But right now, in the final third of a season of transition and significant roster upheaval, the future of Andrew Wiggins on this team becomes of paramount importance.
Wiggins was acquired from the Minnesota Timberwolves at the trade deadline in a deal for D'Angelo Russell, and Russell himself had only been acquired in the summertime double sign-and-trade for Durant.
Russell had become an All-Star the previous season with the Nets, yet it was never obvious how he would fit alongside Curry, and he was too good (and too expensive) to merely play behind the Splash Brothers. It always felt as though Russell was more of a best-we-can-get opportunistic acquisition than a targeted piece of the future, and so the fact that he did not even see out his inaugural season was not all that surprising.
But what was somewhat surprising is that the Warriors have chosen to take on Wiggins, and perhaps more pertinently, his contract.
Among everything this season, the Warriors have still spent plenty of money. They gave a maximum-value contract extension to Green, so as to not have him enter unrestricted free agency, and also re-signed Thompson to a maximum salary.
These are both potentially concerning, given that Thompson is yet to return from an injury that has written off the first year of the deal (and with it unclear how well he is going to last over the life of it), while Green continues to lose his effectiveness slightly with each passing year. If he has peaked, then he is about to be extremely overpaid; combined with the supermax contract to Curry (entirely worth it, yet also someone on the scary other side of 30 now), and the Warriors have committed huge expense to what they were, rather than perhaps what they will be.

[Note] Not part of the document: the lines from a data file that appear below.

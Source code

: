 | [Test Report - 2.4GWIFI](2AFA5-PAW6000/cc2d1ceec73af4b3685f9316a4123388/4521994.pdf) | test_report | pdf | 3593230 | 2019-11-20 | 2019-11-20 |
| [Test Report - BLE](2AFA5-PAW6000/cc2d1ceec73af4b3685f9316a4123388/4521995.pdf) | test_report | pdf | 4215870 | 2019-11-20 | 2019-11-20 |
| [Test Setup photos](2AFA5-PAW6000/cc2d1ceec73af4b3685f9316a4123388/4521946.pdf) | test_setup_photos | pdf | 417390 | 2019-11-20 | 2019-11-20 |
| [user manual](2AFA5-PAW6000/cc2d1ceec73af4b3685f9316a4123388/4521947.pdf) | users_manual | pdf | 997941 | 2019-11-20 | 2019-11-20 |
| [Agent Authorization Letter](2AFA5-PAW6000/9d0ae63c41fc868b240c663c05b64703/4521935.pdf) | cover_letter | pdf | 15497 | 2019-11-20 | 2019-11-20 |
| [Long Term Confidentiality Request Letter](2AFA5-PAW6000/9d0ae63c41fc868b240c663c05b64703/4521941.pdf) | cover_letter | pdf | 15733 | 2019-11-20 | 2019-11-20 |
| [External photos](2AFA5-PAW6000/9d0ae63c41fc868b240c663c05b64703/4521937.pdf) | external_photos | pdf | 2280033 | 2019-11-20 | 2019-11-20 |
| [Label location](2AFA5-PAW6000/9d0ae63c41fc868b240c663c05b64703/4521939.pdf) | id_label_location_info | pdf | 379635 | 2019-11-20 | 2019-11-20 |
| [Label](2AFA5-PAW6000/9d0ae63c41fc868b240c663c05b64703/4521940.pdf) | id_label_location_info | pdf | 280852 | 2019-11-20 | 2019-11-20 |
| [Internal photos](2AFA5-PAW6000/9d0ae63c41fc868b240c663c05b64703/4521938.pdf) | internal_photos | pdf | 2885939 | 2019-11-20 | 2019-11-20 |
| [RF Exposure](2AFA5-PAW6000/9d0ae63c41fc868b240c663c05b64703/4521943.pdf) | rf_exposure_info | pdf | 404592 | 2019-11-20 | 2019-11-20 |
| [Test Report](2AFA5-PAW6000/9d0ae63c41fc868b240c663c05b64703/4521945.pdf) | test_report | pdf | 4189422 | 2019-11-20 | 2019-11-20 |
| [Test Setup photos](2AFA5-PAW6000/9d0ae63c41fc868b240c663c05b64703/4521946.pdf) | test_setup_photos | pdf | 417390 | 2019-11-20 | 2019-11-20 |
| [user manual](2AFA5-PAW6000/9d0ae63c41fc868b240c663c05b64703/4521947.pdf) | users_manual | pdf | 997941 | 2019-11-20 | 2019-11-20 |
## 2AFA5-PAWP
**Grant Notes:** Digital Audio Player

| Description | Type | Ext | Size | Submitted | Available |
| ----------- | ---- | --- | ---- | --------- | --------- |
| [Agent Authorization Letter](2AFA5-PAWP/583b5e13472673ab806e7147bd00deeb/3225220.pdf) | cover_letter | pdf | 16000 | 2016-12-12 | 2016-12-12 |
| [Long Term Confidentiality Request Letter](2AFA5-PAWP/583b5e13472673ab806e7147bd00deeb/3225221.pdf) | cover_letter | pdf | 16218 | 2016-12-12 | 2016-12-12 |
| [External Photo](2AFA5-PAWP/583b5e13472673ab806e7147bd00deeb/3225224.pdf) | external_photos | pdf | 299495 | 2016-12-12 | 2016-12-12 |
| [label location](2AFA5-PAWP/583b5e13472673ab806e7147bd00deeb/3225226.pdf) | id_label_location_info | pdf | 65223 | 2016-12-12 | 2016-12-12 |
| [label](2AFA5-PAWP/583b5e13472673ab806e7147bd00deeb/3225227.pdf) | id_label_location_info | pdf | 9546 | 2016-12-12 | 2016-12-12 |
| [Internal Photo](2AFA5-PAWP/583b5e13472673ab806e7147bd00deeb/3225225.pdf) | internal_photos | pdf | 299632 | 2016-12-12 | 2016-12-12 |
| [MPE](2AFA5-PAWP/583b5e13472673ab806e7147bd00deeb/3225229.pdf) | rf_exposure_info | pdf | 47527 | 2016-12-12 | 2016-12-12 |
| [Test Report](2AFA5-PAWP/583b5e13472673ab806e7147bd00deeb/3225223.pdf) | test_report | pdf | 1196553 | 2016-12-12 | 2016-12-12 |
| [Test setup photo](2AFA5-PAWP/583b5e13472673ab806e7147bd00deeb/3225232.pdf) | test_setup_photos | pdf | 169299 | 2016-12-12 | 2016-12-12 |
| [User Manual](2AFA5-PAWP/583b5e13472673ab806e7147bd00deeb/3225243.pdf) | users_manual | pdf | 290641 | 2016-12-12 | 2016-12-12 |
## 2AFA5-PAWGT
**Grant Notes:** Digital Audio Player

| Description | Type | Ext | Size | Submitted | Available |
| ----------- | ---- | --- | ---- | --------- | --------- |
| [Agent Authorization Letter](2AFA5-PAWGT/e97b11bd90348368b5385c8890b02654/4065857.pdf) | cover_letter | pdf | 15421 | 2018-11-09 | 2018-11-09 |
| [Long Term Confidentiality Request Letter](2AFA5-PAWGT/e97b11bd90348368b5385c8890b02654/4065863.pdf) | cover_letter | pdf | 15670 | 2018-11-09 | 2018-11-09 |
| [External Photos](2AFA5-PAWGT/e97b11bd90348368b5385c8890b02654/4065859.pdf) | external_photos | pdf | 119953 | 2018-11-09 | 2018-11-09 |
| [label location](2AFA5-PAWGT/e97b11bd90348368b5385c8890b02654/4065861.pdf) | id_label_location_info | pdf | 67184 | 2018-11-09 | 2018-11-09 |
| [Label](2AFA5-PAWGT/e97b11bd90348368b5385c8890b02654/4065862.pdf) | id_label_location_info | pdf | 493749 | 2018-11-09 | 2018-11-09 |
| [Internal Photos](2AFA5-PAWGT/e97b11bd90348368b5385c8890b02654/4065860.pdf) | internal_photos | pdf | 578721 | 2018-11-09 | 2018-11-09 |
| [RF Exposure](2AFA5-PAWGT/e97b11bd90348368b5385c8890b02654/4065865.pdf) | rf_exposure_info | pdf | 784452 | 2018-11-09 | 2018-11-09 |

After this season, Curry has two years and just short of $89m remaining. Thompson has just over $157m himself, and Green is a fraction short of an even $100m. The three of them combined are owed more outstanding salary for just their nine combined remaining seasons than 13 NBA franchises owe for every player in every future season.
It is an enormous commitment to a trio of players who have been outstanding Warriors, but who have also already all likely peaked, and who need to find their second winds if they are to be the core of a competitive team once again.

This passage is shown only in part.